### The data
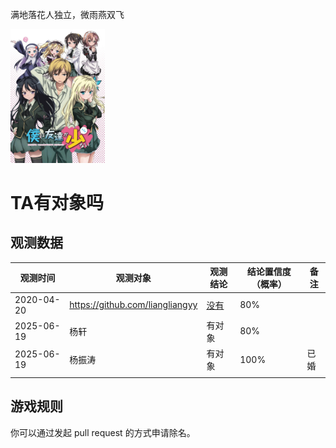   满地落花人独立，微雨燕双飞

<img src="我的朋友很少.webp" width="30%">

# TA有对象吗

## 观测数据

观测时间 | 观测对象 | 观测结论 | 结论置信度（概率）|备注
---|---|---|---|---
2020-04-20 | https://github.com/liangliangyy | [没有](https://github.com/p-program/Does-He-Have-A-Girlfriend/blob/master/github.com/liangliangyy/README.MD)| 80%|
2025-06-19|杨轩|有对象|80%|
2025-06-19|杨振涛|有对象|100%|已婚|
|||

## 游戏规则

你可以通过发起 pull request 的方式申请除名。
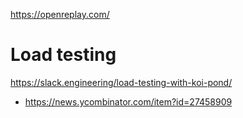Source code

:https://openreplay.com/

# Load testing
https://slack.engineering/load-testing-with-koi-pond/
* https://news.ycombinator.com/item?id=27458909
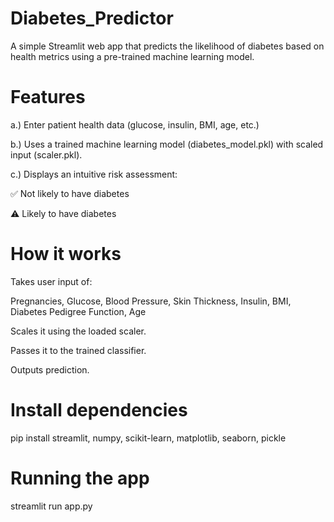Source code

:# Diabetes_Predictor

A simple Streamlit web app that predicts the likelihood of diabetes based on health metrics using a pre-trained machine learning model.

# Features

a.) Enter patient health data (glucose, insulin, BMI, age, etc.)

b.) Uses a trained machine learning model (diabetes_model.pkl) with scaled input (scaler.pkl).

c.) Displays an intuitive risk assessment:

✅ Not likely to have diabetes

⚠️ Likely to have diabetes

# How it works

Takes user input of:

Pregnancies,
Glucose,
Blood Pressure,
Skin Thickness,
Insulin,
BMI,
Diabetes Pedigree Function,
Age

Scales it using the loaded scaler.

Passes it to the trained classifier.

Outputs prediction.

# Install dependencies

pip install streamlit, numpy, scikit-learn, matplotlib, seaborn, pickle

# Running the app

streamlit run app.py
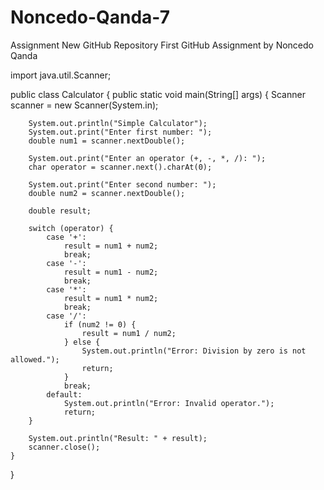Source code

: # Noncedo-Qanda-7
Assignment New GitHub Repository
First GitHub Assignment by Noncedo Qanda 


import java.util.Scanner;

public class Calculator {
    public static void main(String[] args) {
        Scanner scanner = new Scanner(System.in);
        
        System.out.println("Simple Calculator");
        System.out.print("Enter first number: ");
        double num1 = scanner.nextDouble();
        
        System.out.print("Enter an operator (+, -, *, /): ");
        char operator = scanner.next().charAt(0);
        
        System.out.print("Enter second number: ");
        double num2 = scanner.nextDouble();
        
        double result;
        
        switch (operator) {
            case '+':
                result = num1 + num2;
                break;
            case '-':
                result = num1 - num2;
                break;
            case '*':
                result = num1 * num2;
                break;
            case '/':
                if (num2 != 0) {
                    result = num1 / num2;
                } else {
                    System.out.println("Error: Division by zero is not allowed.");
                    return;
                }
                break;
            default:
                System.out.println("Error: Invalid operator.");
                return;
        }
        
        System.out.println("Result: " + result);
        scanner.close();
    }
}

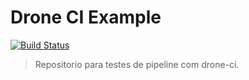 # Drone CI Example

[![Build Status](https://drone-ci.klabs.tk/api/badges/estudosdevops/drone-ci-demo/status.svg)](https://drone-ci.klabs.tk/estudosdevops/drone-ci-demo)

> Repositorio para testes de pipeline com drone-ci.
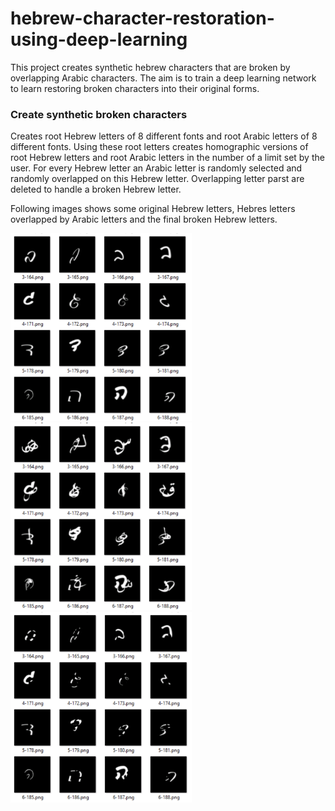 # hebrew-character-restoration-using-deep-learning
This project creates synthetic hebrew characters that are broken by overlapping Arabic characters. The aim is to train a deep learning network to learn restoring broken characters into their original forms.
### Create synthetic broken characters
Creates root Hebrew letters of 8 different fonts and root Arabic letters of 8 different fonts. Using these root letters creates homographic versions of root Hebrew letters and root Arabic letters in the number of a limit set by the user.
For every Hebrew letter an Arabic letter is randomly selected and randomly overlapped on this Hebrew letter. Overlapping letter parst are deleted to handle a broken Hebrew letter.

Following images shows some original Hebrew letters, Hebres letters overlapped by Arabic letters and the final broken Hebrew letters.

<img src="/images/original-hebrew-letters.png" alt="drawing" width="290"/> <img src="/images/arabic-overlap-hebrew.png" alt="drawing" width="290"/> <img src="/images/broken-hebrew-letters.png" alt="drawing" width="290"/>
==
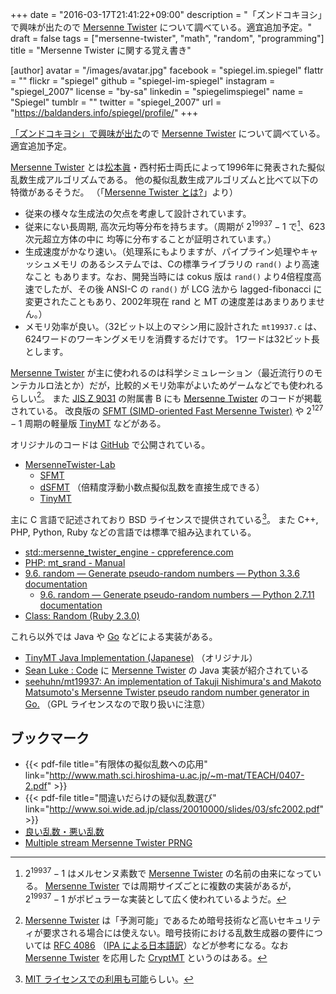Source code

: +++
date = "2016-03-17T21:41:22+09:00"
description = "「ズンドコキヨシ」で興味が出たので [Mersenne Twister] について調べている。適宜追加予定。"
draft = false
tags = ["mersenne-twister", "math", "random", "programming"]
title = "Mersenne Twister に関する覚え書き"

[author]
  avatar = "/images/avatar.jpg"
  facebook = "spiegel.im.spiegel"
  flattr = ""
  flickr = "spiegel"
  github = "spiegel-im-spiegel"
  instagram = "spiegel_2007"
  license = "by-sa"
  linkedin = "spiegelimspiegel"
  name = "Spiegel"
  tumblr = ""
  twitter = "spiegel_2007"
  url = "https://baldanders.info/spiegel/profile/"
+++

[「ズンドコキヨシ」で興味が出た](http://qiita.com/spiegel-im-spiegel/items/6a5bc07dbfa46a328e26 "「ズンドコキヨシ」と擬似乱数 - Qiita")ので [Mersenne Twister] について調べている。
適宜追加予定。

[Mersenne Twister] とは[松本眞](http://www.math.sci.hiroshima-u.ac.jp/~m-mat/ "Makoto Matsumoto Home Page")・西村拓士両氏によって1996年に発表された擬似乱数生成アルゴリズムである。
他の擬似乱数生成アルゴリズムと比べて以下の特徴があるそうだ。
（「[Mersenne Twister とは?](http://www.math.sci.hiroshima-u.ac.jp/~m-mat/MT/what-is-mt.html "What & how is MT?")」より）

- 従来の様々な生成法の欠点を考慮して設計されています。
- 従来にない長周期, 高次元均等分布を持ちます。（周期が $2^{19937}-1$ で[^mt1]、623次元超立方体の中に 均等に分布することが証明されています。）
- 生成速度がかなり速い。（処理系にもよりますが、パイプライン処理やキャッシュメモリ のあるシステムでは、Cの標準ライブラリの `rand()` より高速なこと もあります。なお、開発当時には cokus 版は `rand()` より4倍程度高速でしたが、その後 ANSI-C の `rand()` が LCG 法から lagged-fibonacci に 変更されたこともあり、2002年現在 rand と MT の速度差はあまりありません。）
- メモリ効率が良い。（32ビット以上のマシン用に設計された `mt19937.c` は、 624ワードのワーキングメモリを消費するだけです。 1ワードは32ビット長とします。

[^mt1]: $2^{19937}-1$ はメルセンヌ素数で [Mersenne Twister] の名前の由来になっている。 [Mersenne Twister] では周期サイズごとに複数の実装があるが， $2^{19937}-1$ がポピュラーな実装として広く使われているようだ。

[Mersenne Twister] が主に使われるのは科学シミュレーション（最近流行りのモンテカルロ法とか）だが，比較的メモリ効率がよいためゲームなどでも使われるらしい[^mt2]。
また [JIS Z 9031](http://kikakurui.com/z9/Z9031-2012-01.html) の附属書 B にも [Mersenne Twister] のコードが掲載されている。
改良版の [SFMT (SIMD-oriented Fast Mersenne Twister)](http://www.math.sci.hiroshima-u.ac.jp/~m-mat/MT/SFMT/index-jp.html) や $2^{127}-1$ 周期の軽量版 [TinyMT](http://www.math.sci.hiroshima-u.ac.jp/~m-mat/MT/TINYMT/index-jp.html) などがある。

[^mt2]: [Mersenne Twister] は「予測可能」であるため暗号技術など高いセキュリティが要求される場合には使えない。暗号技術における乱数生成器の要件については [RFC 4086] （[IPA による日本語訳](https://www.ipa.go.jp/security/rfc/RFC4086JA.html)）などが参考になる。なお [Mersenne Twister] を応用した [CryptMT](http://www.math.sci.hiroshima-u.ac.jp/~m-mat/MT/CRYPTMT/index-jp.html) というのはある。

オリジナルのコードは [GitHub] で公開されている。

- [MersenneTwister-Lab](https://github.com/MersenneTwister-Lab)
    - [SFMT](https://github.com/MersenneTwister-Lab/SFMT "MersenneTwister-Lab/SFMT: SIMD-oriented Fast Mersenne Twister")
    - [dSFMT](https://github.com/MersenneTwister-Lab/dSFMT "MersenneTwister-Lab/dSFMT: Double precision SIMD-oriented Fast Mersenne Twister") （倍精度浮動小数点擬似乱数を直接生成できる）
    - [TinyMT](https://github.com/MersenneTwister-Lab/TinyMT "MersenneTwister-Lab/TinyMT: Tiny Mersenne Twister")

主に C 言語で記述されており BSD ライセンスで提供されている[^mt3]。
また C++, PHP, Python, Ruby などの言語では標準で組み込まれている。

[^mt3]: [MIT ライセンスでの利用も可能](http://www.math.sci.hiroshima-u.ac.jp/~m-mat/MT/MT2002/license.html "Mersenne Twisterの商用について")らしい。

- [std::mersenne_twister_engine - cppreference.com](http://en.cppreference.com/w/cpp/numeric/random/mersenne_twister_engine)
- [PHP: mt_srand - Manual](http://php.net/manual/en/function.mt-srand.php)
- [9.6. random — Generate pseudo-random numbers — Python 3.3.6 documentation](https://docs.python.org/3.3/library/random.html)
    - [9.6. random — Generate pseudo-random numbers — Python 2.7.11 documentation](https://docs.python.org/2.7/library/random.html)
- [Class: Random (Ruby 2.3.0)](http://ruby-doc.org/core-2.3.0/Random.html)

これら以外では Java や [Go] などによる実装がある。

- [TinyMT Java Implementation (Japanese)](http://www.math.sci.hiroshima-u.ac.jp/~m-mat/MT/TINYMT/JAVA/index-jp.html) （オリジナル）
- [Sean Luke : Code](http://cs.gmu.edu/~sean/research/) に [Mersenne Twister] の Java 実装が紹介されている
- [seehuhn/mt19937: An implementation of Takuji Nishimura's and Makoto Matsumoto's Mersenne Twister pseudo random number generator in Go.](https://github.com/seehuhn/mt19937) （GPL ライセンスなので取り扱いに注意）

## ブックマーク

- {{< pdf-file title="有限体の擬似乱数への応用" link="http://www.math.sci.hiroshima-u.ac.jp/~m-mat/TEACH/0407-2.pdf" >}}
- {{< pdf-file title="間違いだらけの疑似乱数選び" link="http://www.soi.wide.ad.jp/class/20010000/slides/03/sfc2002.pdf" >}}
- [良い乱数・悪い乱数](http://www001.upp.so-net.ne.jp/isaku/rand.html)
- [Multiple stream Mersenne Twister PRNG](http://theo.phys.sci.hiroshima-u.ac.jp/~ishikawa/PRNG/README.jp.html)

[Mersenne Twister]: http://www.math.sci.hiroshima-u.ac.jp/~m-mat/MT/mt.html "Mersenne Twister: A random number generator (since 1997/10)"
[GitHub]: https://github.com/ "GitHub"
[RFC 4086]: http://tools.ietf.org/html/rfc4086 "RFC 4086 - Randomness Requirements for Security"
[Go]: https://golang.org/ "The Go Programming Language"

### The problem
From the listing above, repeat exactly the lines starting at the line that includes "- [Sean Luke" and ending at the line that includes "Twister: A random", with nothing outside that span.

### Answer to the exercise
- [Sean Luke : Code](http://cs.gmu.edu/~sean/research/) に [Mersenne Twister] の Java 実装が紹介されている
- [seehuhn/mt19937: An implementation of Takuji Nishimura's and Makoto Matsumoto's Mersenne Twister pseudo random number generator in Go.](https://github.com/seehuhn/mt19937) （GPL ライセンスなので取り扱いに注意）

## ブックマーク

- {{< pdf-file title="有限体の擬似乱数への応用" link="http://www.math.sci.hiroshima-u.ac.jp/~m-mat/TEACH/0407-2.pdf" >}}
- {{< pdf-file title="間違いだらけの疑似乱数選び" link="http://www.soi.wide.ad.jp/class/20010000/slides/03/sfc2002.pdf" >}}
- [良い乱数・悪い乱数](http://www001.upp.so-net.ne.jp/isaku/rand.html)
- [Multiple stream Mersenne Twister PRNG](http://theo.phys.sci.hiroshima-u.ac.jp/~ishikawa/PRNG/README.jp.html)

[Mersenne Twister]: http://www.math.sci.hiroshima-u.ac.jp/~m-mat/MT/mt.html "Mersenne Twister: A random number generator (since 1997/10)"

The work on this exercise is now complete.